Dale Jorgenson, of Harvard University, President of the American Economic Association in 2000, concludes that: 'Griliches and I showed that changes in the quality of capital and labor inputs and the quality of investment goods explained most of the Solow residual. We estimated that capital and labor inputs accounted for 85 percent of growth during the period 1945–1965, while only 15 percent could be attributed to productivity growth… This has precipitated the sudden obsolescence of earlier productivity research employing the conventions of Kuznets and Solow.'

John Ross has analysed the long term correlation between the level of investment in the economy, rising from 5-7% of GDP at the time of the Industrial Revolution in England, to 25% of GDP in the post-war German 'economic miracle', to over 35% of GDP in the world's most rapidly growing contemporary economies of India and China.

Taking the G7 and other largest economies, Jorgenson and Vu conclude: 'the growth of world output between input growth and productivity… input growth greatly predominated… Productivity growth accounted for only one-fifth of the total during 1989-1995, while input growth accounted for almost four-fifths.

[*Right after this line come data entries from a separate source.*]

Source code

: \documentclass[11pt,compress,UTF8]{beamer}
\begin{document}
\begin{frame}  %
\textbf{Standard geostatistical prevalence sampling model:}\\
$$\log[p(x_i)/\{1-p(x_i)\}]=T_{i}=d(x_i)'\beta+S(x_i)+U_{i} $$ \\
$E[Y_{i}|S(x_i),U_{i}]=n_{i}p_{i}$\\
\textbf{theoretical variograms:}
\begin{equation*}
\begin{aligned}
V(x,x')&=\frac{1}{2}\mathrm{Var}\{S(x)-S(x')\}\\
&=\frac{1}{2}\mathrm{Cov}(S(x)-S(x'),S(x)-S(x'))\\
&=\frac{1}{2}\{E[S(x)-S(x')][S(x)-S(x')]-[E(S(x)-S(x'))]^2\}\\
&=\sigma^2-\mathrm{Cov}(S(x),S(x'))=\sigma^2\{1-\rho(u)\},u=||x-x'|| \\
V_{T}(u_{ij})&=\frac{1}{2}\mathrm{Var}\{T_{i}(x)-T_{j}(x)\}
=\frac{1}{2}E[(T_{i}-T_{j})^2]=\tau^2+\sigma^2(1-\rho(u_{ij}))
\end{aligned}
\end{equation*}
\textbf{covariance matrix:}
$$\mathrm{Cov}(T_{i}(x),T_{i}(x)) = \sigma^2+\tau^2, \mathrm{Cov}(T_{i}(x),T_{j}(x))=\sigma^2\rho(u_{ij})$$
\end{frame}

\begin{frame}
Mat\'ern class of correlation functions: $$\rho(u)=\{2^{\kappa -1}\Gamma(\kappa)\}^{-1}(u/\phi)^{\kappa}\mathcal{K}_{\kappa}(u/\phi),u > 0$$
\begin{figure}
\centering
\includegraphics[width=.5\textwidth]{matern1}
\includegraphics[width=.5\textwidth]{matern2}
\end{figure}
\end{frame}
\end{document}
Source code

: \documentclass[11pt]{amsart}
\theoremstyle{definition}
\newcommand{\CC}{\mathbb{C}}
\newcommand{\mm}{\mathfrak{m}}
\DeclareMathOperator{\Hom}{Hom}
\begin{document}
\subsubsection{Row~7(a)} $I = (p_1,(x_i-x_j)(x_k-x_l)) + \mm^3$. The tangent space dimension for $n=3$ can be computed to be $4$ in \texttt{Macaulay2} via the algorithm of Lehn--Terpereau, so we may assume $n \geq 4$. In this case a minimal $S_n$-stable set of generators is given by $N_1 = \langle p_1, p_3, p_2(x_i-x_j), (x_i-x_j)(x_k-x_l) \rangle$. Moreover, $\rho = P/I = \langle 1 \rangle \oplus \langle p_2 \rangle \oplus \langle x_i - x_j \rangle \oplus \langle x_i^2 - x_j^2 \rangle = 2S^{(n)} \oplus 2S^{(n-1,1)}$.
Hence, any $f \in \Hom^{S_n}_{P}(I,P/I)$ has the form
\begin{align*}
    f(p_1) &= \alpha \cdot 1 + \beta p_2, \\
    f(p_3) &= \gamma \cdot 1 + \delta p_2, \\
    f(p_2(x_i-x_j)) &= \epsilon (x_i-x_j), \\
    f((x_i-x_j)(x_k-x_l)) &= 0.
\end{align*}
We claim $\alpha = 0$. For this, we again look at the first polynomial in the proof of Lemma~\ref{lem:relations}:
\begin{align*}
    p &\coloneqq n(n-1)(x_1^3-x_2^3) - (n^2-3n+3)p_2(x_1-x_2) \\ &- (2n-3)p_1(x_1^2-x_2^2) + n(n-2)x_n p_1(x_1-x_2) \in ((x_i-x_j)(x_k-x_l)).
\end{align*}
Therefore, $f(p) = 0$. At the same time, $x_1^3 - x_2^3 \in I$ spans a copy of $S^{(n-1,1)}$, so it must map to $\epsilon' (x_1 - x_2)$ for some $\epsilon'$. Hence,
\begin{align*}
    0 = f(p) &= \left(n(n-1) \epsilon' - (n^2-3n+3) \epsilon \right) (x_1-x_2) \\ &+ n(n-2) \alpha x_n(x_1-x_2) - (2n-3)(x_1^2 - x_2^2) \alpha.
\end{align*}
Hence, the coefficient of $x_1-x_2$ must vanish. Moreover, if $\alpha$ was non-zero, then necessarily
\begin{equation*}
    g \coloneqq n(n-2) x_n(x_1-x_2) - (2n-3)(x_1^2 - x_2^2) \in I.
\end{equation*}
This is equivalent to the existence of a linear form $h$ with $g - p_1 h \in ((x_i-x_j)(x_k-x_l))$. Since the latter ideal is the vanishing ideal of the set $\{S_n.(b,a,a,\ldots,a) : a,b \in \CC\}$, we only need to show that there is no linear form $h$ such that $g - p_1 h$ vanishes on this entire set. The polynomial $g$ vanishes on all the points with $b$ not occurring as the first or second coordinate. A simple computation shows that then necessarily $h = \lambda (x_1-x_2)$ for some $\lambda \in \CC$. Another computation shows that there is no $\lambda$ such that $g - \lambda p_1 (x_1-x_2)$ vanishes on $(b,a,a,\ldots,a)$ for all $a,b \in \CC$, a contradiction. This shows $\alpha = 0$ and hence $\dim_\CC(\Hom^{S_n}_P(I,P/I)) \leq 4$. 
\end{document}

Similarly, input growth accounted for more than 70 percent of growth after 1995, while productivity accounted for less than 30 percent.'

Regarding differences in output per capita Jorgenson and Vu conclude: 'differences in per capita output levels are primarily explained by differences in per capital input, rather than variations in productivity'.

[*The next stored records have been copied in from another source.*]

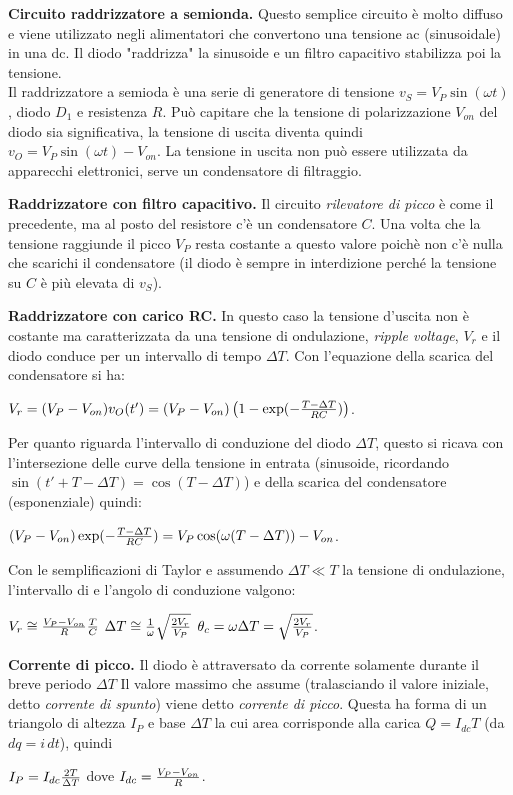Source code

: \documentclass[a4paper,portrait,12pt]{article}
\theoremstyle{definition}
\begin{document}
\textbf{Circuito raddrizzatore a semionda.} Questo semplice circuito è molto diffuso e viene utilizzato negli
alimentatori che convertono una tensione ac (sinusoidale) in una dc. Il diodo "raddrizza" la sinusoide e un
filtro capacitivo stabilizza poi la tensione.\\
Il raddrizzatore a semioda è una serie di generatore di tensione $v_S = V_P \sin (\omega t)$, diodo $D_1$ e
resistenza $R$. Può capitare che la tensione di polarizzazione $V_{on}$ del diodo sia significativa, la 
tensione di uscita diventa quindi $v_O = V_P \sin (\omega t) - V_{on}$. La tensione in uscita non può essere
utilizzata da apparecchi elettronici, serve un condensatore di filtraggio.
\bigskip

\textbf{Raddrizzatore con filtro capacitivo.} Il circuito \textit{rilevatore di picco} è come il precedente,
ma al posto del resistore c'è un condensatore $C$. Una volta che la tensione raggiunde il picco $V_P$ 
resta costante a questo valore poichè non c'è nulla che scarichi il condensatore (il diodo è sempre in 
interdizione perché la tensione su $C$ è più elevata di $v_S$).
\bigskip

\textbf{Raddrizzatore con carico RC.} In questo caso la tensione d'uscita non è costante ma caratterizzata da
una tensione di ondulazione, \textit{ripple voltage}, $V_r$ e il diodo conduce per un intervallo di tempo
$\Delta T$. Con l'equazione della scarica del condensatore si ha:
\begin{center}
$V_r = (V_P - V_{on}) v_O(t') = (V_P - V_{on}) \left(1-\exp(-{T - \Delta T \over RC})\right)$.
\end{center}
Per quanto riguarda l'intervallo di conduzione del diodo $\Delta T$, questo si ricava con l'intersezione
delle curve della tensione in entrata (sinusoide, ricordando $\sin(t' + T - \Delta T) = \cos(T - \Delta T)$) 
e della scarica del condensatore (esponenziale) quindi:
\begin{center}
$(V_P-V_{on})\exp(-{T-\Delta T \over RC})=V_P\cos(\omega(T-\Delta T)) - V_{on}$.
\end{center}
Con le semplificazioni di Taylor e assumendo $\Delta T \ll T$ la tensione di ondulazione, l'intervallo di 
e l'angolo di conduzione valgono:
\begin{center}
$V_r \cong {V_P - V_{on} \over R}{T \over C}$ \quad $\Delta T \cong {1 \over \omega}\sqrt{{2V_r \over V_P}}$
\quad $\theta_c = \omega \Delta T = \sqrt{{2V_r \over V_P}}$.
\end{center}
\bigskip

\textbf{Corrente di picco.} Il diodo è attraversato da corrente solamente durante il breve periodo $\Delta T$
Il valore massimo che assume (tralasciando il valore iniziale, detto \textit{corrente di spunto}) viene
detto \textit{corrente di picco}. Questa ha forma di un triangolo di altezza $I_P$ e base $\Delta T$ la cui
area corrisponde alla carica $Q = I_{dc} T$ (da $dq = i\,dt$), quindi
\begin{center}
$I_P = I_{dc} {2T \over \Delta T}$ \quad dove \quad $I_{dc} = {V_P - V_{on} \over R}$.
\end{center}
\bigskip
\end{document}
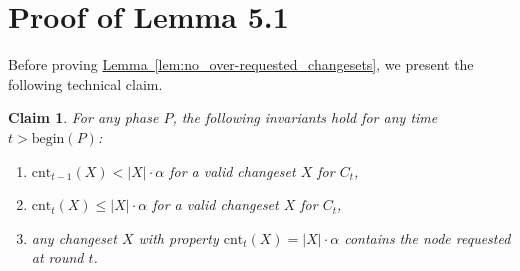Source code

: \documentclass[sigconf,screen=true]{acmart}
\newtheorem{claim}[theorem]{Claim}
\newcommand{\lref}[2][]{\hyperref[#2]{#1~\ref*{#2}}}
\newcommand{\cnt}{\textrm{cnt}}
\newcommand{\beP}{\textrm{begin}(P)}
\begin{document}

\section{Proof of Lemma 5.1}
\label{sec:proof_of_lemma_1}

Before proving \lref[Lemma]{lem:no_over-requested_changesets}, 
we present the following technical claim.


\begin{claim}
\label{cla:inductive_properties}
For any phase $P$, the following invariants hold for any time $t > \beP$:
\begin{enumerate}
\item $\cnt_{t-1}(X) < |X| \cdot \alpha$ for a valid changeset $X$ for $C_t$,\hspace{-1em}
\label{item:prop1}
\item $\cnt_t(X) \leq |X| \cdot \alpha$ for a valid changeset $X$ for $C_t$,
\label{item:prop2}
\item any changeset $X$ with property $\cnt_t(X) = |X| \cdot \alpha$ contains 
the node requested at round $t$.
\label{item:propmid}
\end{enumerate}
\end{claim}
\end{document}
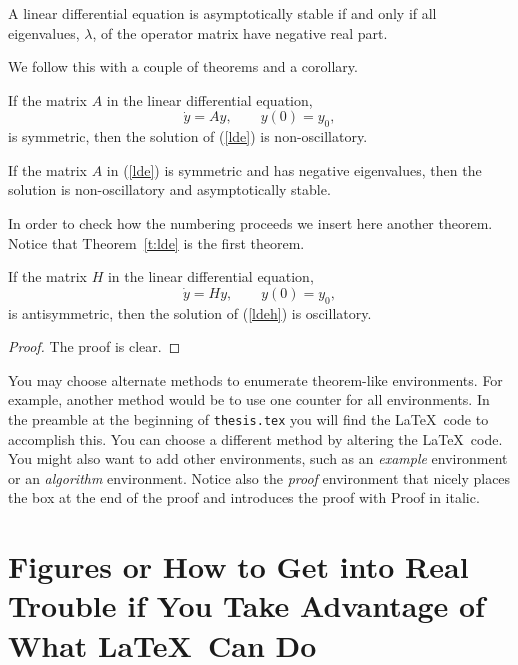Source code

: \begin{definition}   
\label{d:stable}
A linear differential equation is asymptotically stable if and only if
all eigenvalues, $\lambda$, of the operator matrix have negative real
part.
\end{definition}
We follow this with a couple of theorems and a corollary.
\begin{theorem}
\label{t:lde}
If the matrix $A$ in the linear differential equation,
\begin{equation}
\dot{y} = Ay, \qquad y(0) = y_0, \label{lde}
\end{equation}
is symmetric, then the solution of {\rm (\ref{lde})} is non-oscillatory.
\end{theorem}
\begin{corollary}
\label{c:symmetric}
If the matrix $A$ in {\rm (\ref{lde})} is symmetric and has negative
eigenvalues, then the solution is non-oscillatory and asymptotically
stable.
\end{corollary}

In order to check how the numbering proceeds we insert here another
theorem.  Notice that Theorem~\ref{t:lde} is the first theorem.
\begin{theorem}
\label{t:antisymmetric}
If the matrix $H$ in the linear differential equation,
\begin{equation}
\dot{y} = Hy, \qquad y(0) = y_0, \label{ldeh}
\end{equation}
is antisymmetric, then the solution of {\rm (\ref{ldeh})} is oscillatory.
\end{theorem}

\begin{proof}
The proof is clear.
\end{proof}

You may choose alternate methods to enumerate theorem-like
environments.  For example, another method would be to use one counter
for all environments.  
In  the preamble at the  beginning of  {\tt thesis.tex} 
you will find the \LaTeX\ code to accomplish this.
You can choose a different method by altering the \LaTeX\ code.
You might also want to add other environments, such as an 
{\em example} environment or an {\em algorithm} environment.
Notice also the {\em proof} environment that nicely places the box at
the end of the proof and introduces the proof with Proof in italic.

\section{Figures or How to Get into Real Trouble if You Take Advantage
of What \LaTeX\ Can Do}
\label{s:figures}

Some economists claimed that the Soviet Union missed the lessons of the Solow growth model, because starting in the 1930s, the Stalin government attempted to force capital accumulation through state direction of the economy. However, Solow's calculations have been proven invalid, so this is a poor explanation. Modern research shows the main factor for economic growth is the growth of labor and capital inputs, not increases in productivity. Therefore, other factors besides capital accumulation must have been big contributors to the Soviet economic crisis.

Free market economists tend to believe that capital accumulation should not be managed by government, but instead be determined by market forces. Monetary stability (which increases confidence), low taxation, and greater freedom for the entrepreneur would then promote capital accumulation.

The Austrian School maintains that the capital intensity of any industry is due to the roundaboutness of the particular industry and consumer demand.

==Capital-intensive industry==
Capital-intensive industry uses a large portion of capital to buy expensive machines, compared to their labor costs. The term came about in the mid- to late-nineteenth century as factories such as steel mills sprung up around the newly industrialized world. With the added expense of machinery, there was greater financial risk. This makes new capital-intensive factories with high tech machinery a small share of the marketplace, even though they raise productivity and output.
  Some businesses commonly thought to be capital-intensive are railways, aircraft manufacturing, airlines, oil production and refining, telecommunications, semiconductor fabrication, mining, chemical plants, electric power plants,
etc.

==Measurement==

The degree of capital intensity is easy to measure in nominal terms. It is simply the ratio of the total money value of capital equipment to the total potential output. However, this measure need not be related to real economic activity because it can rise due to inflation. Then the question arises, how do we measure the "real" amount of capital goods? Do we use book value (historical price)? or replacement cost? or the price justified by the present discounted value of future profits? Or do we simply "deflate" the total current money value of capital equipment by the average price of capital goods?

This capital controversy points out that measure of capital intensity is not independent of the distribution of income, so that changes in the ratio of profits to wages lead to changes in measured capital intensity.